É correto dar uma chance ao Marcelo Queiroga. O novo ministro produziu uma das melhores frases da pandemia, e que pode ser lida de várias maneiras. “É hora de produzir luz, não calor”, disse ele. Boa vontade o ministro tem. Conhecimento também. Seus primeiros passos foram símbolos importantes, como a visita a hospitais públicos e faculdades de Medicina e Farmácia de São Paulo. Ele aprendeu a usar a máscara. Antes era frouxa e ficava o tempo todo escorregando do nariz. Agora são duas. Outra coisa, em época de epidemia não se abraça as pessoas, nem mesmo o doutor Kalil.

Funciona, sim

Bobagem dizer que não se deve decretar um lockdown porque não funcionaria, que ficaria apenas no papel, como afirmou o vice-presidente Hamilton Mourão.
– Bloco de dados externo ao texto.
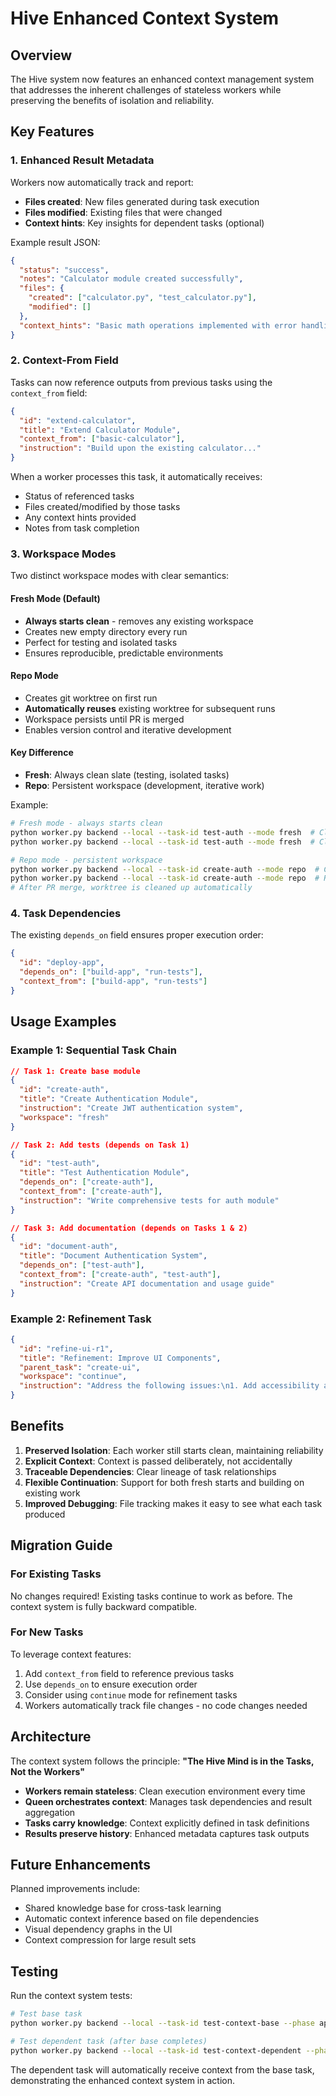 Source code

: # Hive Enhanced Context System

## Overview

The Hive system now features an enhanced context management system that addresses the inherent challenges of stateless workers while preserving the benefits of isolation and reliability.

## Key Features

### 1. Enhanced Result Metadata

Workers now automatically track and report:
- **Files created**: New files generated during task execution
- **Files modified**: Existing files that were changed
- **Context hints**: Key insights for dependent tasks (optional)

Example result JSON:
```json
{
  "status": "success",
  "notes": "Calculator module created successfully",
  "files": {
    "created": ["calculator.py", "test_calculator.py"],
    "modified": []
  },
  "context_hints": "Basic math operations implemented with error handling"
}
```

### 2. Context-From Field

Tasks can now reference outputs from previous tasks using the `context_from` field:

```json
{
  "id": "extend-calculator",
  "title": "Extend Calculator Module",
  "context_from": ["basic-calculator"],
  "instruction": "Build upon the existing calculator..."
}
```

When a worker processes this task, it automatically receives:
- Status of referenced tasks
- Files created/modified by those tasks
- Any context hints provided
- Notes from task completion

### 3. Workspace Modes

Two distinct workspace modes with clear semantics:

#### Fresh Mode (Default)
- **Always starts clean** - removes any existing workspace
- Creates new empty directory every run
- Perfect for testing and isolated tasks
- Ensures reproducible, predictable environments

#### Repo Mode
- Creates git worktree on first run  
- **Automatically reuses** existing worktree for subsequent runs
- Workspace persists until PR is merged
- Enables version control and iterative development

#### Key Difference
- **Fresh**: Always clean slate (testing, isolated tasks)
- **Repo**: Persistent workspace (development, iterative work)

Example:
```bash
# Fresh mode - always starts clean
python worker.py backend --local --task-id test-auth --mode fresh  # Clean workspace
python worker.py backend --local --task-id test-auth --mode fresh  # Clean again!

# Repo mode - persistent workspace
python worker.py backend --local --task-id create-auth --mode repo  # Creates worktree
python worker.py backend --local --task-id create-auth --mode repo  # Reuses worktree
# After PR merge, worktree is cleaned up automatically
```

### 4. Task Dependencies

The existing `depends_on` field ensures proper execution order:

```json
{
  "id": "deploy-app",
  "depends_on": ["build-app", "run-tests"],
  "context_from": ["build-app", "run-tests"]
}
```

## Usage Examples

### Example 1: Sequential Task Chain

```json
// Task 1: Create base module
{
  "id": "create-auth",
  "title": "Create Authentication Module",
  "instruction": "Create JWT authentication system",
  "workspace": "fresh"
}

// Task 2: Add tests (depends on Task 1)
{
  "id": "test-auth",
  "title": "Test Authentication Module",
  "depends_on": ["create-auth"],
  "context_from": ["create-auth"],
  "instruction": "Write comprehensive tests for auth module"
}

// Task 3: Add documentation (depends on Tasks 1 & 2)
{
  "id": "document-auth",
  "title": "Document Authentication System",
  "depends_on": ["test-auth"],
  "context_from": ["create-auth", "test-auth"],
  "instruction": "Create API documentation and usage guide"
}
```

### Example 2: Refinement Task

```json
{
  "id": "refine-ui-r1",
  "title": "Refinement: Improve UI Components",
  "parent_task": "create-ui",
  "workspace": "continue",
  "instruction": "Address the following issues:\n1. Add accessibility attributes\n2. Improve responsive design"
}
```

## Benefits

1. **Preserved Isolation**: Each worker still starts clean, maintaining reliability
2. **Explicit Context**: Context is passed deliberately, not accidentally
3. **Traceable Dependencies**: Clear lineage of task relationships
4. **Flexible Continuation**: Support for both fresh starts and building on existing work
5. **Improved Debugging**: File tracking makes it easy to see what each task produced

## Migration Guide

### For Existing Tasks

No changes required! Existing tasks continue to work as before. The context system is fully backward compatible.

### For New Tasks

To leverage context features:

1. Add `context_from` field to reference previous tasks
2. Use `depends_on` to ensure execution order
3. Consider using `continue` mode for refinement tasks
4. Workers automatically track file changes - no code changes needed

## Architecture

The context system follows the principle: **"The Hive Mind is in the Tasks, Not the Workers"**

- **Workers remain stateless**: Clean execution environment every time
- **Queen orchestrates context**: Manages task dependencies and result aggregation
- **Tasks carry knowledge**: Context explicitly defined in task definitions
- **Results preserve history**: Enhanced metadata captures task outputs

## Future Enhancements

Planned improvements include:
- Shared knowledge base for cross-task learning
- Automatic context inference based on file dependencies
- Visual dependency graphs in the UI
- Context compression for large result sets

## Testing

Run the context system tests:

```bash
# Test base task
python worker.py backend --local --task-id test-context-base --phase apply

# Test dependent task (after base completes)
python worker.py backend --local --task-id test-context-dependent --phase apply
```

The dependent task will automatically receive context from the base task, demonstrating the enhanced context system in action.
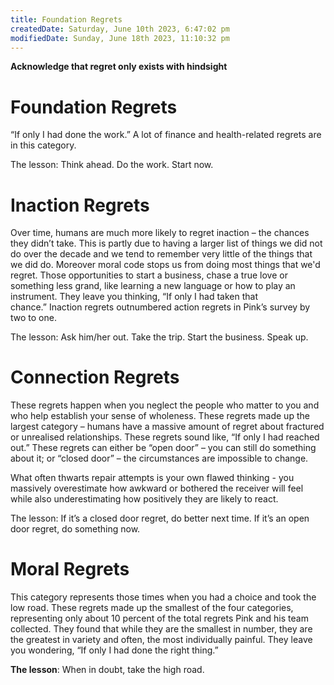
 ```yaml
---
title: Foundation Regrets
createdDate: Saturday, June 10th 2023, 6:47:02 pm
modifiedDate: Sunday, June 18th 2023, 11:10:32 pm
---
```


**Acknowledge that regret only exists with hindsight**

# Foundation Regrets

“If only I had done the work.” A lot of finance and health-related regrets are in this category.

The lesson: Think ahead. Do the work. Start now.

# Inaction Regrets

Over time, humans are much more likely to regret inaction – the chances they didn’t take. This is partly due to having a larger list of things we did not do over the decade and we tend to remember very little of the things that we did do. Moreover moral code stops us from doing most things that we'd regret. Those opportunities to start a business, chase a true love or something less grand, like learning a new language or how to play an instrument. They leave you thinking, “If only I had taken that chance.” Inaction regrets outnumbered action regrets in Pink’s survey by two to one.

The lesson: Ask him/her out. Take the trip. Start the business. Speak up.

# Connection Regrets

These regrets happen when you neglect the people who matter to you and who help establish your sense of wholeness. These regrets made up the largest category – humans have a massive amount of regret about fractured or unrealised relationships. These regrets sound like, “If only I had reached out.” These regrets can either be “open door” – you can still do something about it; or “closed door” – the circumstances are impossible to change.

What often thwarts repair attempts is your own flawed thinking - you massively overestimate how awkward or bothered the receiver will feel while also underestimating how positively they are likely to react.

The lesson: If it’s a closed door regret, do better next time. If it’s an open door regret, do something now.

# Moral Regrets

This category represents those times when you had a choice and took the low road. These regrets made up the smallest of the four categories, representing only about 10 percent of the total regrets Pink and his team collected. They found that while they are the smallest in number, they are the greatest in variety and often, the most individually painful. They leave you wondering, “If only I had done the right thing.”

**The lesson**: When in doubt, take the high road.
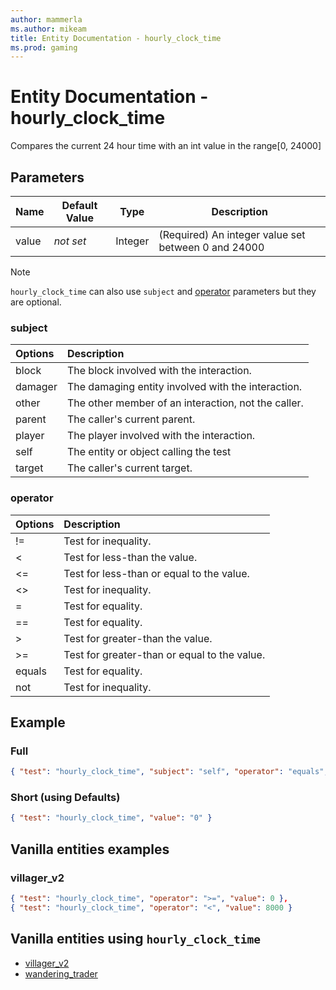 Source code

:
 ```yaml
---
author: mammerla
ms.author: mikeam
title: Entity Documentation - hourly_clock_time
ms.prod: gaming
---
```


# Entity Documentation - hourly_clock_time

Compares the current 24 hour time with an int value in the range[0, 24000]

## Parameters

|Name |Default Value  |Type  |Description  |
|---------|---------|---------|---------|
|value |*not set* |Integer | (Required) An integer value set between 0 and 24000 |

> [!NOTE]
> `hourly_clock_time` can also use `subject` and [operator](../Definitions/NestedTables/operator.md) parameters but they are optional.

### subject

| Options| Description |
|:-----------|:-----------|
| block| The block involved with the interaction. |
| damager| The damaging entity involved with the interaction. |
| other| The other member of an interaction, not the caller. |
| parent| The caller's current parent. |
| player| The player involved with the interaction. |
| self| The entity or object calling the test |
| target| The caller's current target. |

### operator

| Options| Description |
|:-----------|:-----------|
| !=| Test for inequality. |
| <| Test for less-than the value. |
| <=| Test for less-than or equal to the value. |
| <>| Test for inequality. |
| =| Test for equality. |
| ==| Test for equality. |
| >| Test for greater-than the value. |
| >=| Test for greater-than or equal to the value. |
| equals| Test for equality. |
| not| Test for inequality. |

## Example

### Full

```json
{ "test": "hourly_clock_time", "subject": "self", "operator": "equals", "value": "0" }
```

### Short (using Defaults)

```json
{ "test": "hourly_clock_time", "value": "0" }
```

## Vanilla entities examples

### villager_v2

```json
{ "test": "hourly_clock_time", "operator": ">=", "value": 0 },
{ "test": "hourly_clock_time", "operator": "<", "value": 8000 }
```

## Vanilla entities using `hourly_clock_time`

- [villager_v2](../../../../Source/VanillaBehaviorPack_Snippets/entities/villager_v2.md)
- [wandering_trader](../../../../Source/VanillaBehaviorPack_Snippets/entities/wandering_trader.md)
Vamos considerar que 10% desobedeçam a orientação. Ainda assim, 90% atenderiam a ordem e ficariam em casa. Ou 20% contra 80%, não importa, a maioria obedeceria o decreto. Veja o exemplo das praias do Rio. Você anda pela orla e encontra aqui e ali pessoas na areia, na água, sentadas numa canga. Mas são poucas, teimosas e negacionistas, que não representam o fracasso da restrição. Ao contrário, provam a sua eficiência. Lockdown + Vacinação = Solução.

Nosso Rio

Não se pode negar que o prefeito Eduardo Paes quer o melhor para o Rio. É verdade que ele demorou a se mexer contra a Covid, mas enfim agiu dura e corretamente. Atacá-lo por impor restrições no funcionamento da cidade é fazer o jogo do negacionismo e do bolsonarismo. Paes, que até chegou a se nomear “parceiro” de Bolsonaro no Rio, afinal acordou.

Jabuticaba

Não se trata de uma jabuticaba. Segundo o advogado Hélio Saboya Filho, cobrar direitos autorais de hotéis por execução de música em seus quartos ocorre em todo o mundo, não apenas por aqui. O STJ aceitou o argumento e decidiu que a cobrança é legal, encerrando longa batalha entre hoteleiros e autores musicais.

O leitor pergunta

Paulo Pereira, assinante do jornal, escreveu perguntando em que pé estão as investigações do derramamento de óleo no mar do Nordeste, de 2019. Já vamos para dois anos desde o desastre que enlameou praias de 11 estados, inclusive do Rio. A pergunta deve ser enviada para a Marinha, almirante Ilques Barbosa Júnior, já que o país não pode contar mesmo com Ricardo Salles, o ministro do Meio Ambiente, originário da mesma cepa de Araújo e Weintraub.